Which lines of the data contain the string "evolutionary"? Copy every one of them.

• _Given data_
*****

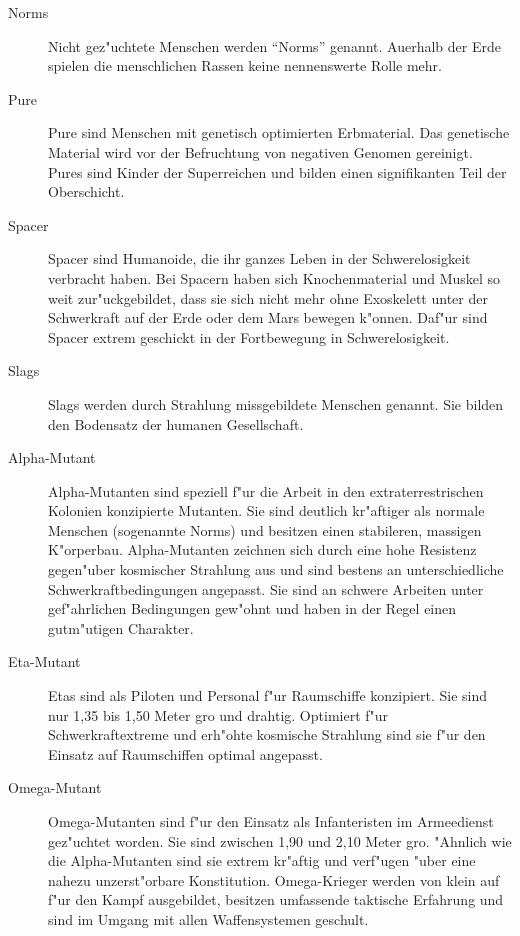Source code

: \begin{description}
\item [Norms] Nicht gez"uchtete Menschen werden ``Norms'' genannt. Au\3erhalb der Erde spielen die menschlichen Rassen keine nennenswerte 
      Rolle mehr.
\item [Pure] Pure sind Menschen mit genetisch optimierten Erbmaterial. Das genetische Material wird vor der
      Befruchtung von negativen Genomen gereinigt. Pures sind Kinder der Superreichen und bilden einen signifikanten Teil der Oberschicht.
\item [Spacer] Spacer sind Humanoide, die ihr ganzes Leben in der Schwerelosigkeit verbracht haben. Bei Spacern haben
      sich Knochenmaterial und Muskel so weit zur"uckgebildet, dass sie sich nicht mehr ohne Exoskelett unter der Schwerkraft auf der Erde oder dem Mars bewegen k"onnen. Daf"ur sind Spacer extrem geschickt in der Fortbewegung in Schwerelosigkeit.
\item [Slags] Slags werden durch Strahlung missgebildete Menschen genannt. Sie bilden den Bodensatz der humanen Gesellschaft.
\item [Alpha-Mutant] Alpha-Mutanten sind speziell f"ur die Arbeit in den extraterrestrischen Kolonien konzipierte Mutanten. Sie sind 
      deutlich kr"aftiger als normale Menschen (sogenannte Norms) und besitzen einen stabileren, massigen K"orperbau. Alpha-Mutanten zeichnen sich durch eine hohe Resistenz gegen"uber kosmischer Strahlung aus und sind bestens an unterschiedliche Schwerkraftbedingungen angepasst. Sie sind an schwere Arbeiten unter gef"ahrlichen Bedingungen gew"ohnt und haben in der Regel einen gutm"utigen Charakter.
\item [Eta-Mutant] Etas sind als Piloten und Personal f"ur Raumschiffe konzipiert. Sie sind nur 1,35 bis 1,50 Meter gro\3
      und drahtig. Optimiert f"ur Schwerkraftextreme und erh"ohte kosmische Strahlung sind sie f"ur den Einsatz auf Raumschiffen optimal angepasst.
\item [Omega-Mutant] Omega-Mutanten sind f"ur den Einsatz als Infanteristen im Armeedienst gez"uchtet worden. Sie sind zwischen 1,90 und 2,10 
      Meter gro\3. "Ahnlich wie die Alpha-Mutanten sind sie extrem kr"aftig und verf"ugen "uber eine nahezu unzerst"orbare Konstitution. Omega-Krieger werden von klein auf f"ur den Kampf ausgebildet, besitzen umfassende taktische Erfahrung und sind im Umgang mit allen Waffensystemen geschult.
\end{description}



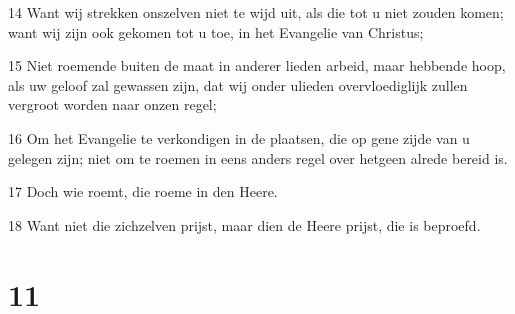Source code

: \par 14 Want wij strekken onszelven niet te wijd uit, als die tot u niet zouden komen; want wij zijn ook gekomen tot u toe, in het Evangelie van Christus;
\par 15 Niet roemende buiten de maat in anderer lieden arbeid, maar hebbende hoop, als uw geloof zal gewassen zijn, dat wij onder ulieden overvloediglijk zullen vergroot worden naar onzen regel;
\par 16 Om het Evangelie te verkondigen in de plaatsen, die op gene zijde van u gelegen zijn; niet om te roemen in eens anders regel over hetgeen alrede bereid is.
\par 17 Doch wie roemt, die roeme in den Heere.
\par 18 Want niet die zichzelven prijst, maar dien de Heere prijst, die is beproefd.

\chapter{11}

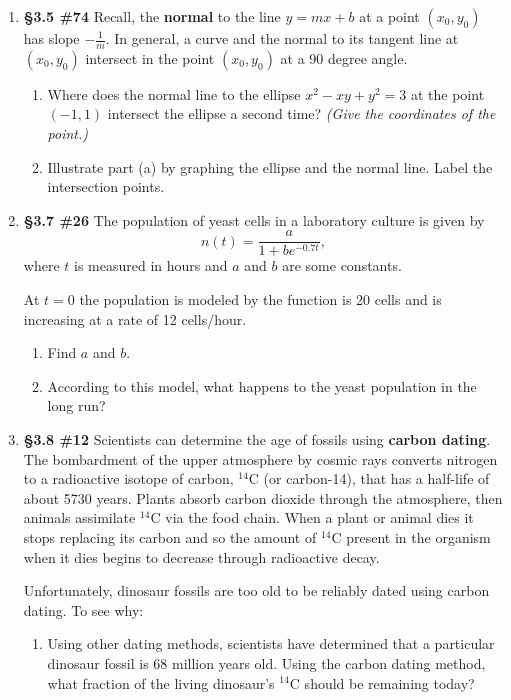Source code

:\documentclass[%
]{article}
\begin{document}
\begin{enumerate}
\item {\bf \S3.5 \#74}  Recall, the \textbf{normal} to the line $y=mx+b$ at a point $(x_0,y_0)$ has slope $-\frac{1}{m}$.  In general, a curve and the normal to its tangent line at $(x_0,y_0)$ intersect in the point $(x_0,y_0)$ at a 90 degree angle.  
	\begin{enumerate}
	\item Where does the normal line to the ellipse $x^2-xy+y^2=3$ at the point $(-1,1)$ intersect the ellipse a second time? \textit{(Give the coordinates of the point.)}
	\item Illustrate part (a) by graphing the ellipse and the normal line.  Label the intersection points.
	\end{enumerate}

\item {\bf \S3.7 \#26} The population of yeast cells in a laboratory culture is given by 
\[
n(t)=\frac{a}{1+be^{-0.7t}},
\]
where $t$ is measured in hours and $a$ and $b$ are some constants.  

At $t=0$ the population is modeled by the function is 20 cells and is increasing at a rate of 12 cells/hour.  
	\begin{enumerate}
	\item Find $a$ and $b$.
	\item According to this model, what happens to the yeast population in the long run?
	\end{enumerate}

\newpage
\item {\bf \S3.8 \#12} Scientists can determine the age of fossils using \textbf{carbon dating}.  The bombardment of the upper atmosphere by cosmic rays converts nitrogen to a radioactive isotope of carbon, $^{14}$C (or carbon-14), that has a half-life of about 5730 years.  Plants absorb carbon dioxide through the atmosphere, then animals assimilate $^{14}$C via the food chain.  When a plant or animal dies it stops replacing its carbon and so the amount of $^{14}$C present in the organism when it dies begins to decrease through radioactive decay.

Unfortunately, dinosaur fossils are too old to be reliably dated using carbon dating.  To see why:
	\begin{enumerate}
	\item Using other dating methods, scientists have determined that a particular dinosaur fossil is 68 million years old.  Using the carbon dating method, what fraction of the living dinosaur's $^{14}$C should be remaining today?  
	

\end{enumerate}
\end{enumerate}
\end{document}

*****

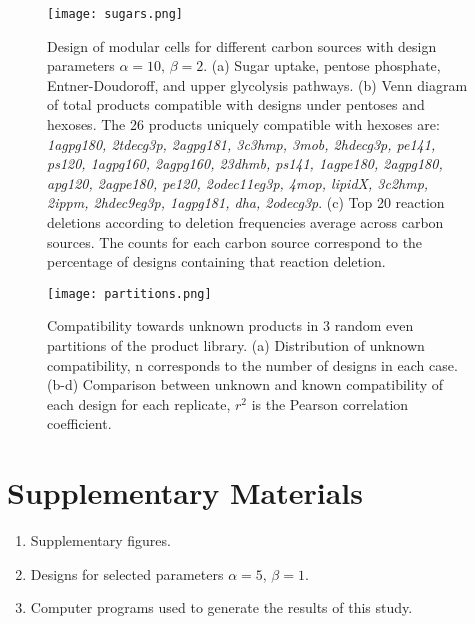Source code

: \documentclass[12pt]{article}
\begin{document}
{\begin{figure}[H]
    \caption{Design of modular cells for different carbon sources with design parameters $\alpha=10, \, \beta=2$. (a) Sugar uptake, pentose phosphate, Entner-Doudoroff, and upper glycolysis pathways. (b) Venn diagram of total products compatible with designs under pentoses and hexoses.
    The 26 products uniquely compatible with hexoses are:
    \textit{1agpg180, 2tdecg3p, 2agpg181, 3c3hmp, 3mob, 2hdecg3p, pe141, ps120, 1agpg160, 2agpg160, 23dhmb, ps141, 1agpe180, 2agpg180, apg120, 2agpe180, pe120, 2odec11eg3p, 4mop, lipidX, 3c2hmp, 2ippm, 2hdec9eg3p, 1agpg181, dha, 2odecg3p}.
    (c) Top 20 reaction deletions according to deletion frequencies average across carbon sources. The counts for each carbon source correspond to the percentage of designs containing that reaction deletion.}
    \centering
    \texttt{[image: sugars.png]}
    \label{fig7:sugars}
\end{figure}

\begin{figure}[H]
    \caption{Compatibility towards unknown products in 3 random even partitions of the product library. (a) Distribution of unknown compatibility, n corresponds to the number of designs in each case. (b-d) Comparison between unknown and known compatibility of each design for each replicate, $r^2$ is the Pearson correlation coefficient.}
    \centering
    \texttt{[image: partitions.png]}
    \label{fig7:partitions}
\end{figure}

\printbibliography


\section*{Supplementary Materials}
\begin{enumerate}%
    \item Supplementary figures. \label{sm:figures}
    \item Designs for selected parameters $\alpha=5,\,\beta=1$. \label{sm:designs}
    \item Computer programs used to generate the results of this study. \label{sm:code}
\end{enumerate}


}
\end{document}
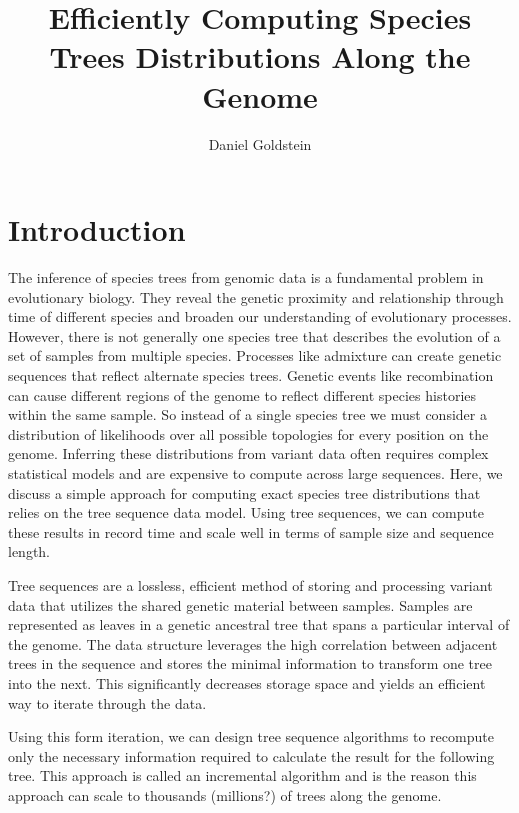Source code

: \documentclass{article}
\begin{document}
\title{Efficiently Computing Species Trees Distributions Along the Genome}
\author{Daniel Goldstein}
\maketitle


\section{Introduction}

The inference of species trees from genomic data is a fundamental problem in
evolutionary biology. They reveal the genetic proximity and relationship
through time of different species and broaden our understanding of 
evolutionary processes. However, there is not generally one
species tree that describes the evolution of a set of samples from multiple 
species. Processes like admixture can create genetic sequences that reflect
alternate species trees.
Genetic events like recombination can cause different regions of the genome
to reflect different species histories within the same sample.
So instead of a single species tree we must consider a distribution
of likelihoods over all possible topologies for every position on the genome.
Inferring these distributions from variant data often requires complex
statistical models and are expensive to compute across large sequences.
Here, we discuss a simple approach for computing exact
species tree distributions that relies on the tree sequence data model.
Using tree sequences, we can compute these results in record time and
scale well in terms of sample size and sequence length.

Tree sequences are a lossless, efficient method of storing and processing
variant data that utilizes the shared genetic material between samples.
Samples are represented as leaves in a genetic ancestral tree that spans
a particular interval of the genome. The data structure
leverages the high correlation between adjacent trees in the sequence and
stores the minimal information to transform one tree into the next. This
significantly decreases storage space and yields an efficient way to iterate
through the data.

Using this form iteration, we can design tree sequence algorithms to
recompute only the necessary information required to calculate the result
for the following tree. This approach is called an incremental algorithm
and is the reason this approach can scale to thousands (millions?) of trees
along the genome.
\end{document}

*****

• _Answer section_
evolutionary biology. They reveal the genetic proximity and relationship
evolutionary processes. However, there is not generally one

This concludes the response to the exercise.